Establish how many lines in the entries hold the string "RuntimeBackend". The number by itself is the whole answer.

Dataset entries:
[Start of section]
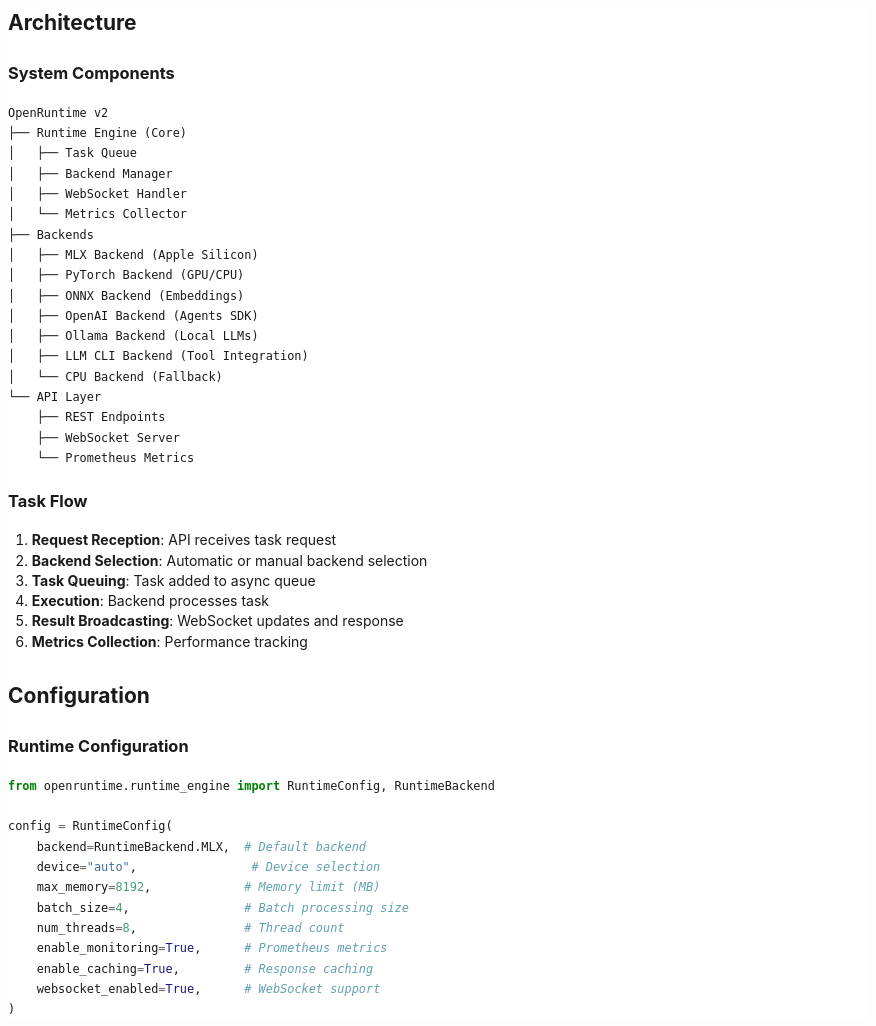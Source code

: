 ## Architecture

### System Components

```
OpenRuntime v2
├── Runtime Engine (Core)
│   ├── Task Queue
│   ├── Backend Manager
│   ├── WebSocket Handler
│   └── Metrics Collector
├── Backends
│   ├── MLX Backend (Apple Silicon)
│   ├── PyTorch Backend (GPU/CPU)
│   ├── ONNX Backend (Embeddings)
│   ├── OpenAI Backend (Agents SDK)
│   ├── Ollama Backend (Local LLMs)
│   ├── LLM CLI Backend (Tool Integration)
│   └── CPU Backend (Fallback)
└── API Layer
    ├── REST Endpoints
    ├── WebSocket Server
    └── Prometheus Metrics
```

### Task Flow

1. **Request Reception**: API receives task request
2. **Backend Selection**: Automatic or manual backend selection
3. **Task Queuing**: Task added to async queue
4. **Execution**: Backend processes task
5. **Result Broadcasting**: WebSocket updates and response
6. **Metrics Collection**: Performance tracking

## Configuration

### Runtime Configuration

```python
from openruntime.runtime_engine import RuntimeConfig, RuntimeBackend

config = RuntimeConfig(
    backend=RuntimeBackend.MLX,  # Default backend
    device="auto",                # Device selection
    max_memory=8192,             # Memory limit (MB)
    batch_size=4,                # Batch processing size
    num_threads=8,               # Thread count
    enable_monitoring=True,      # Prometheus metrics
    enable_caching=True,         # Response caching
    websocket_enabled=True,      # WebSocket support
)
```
[End of section]
Result> 2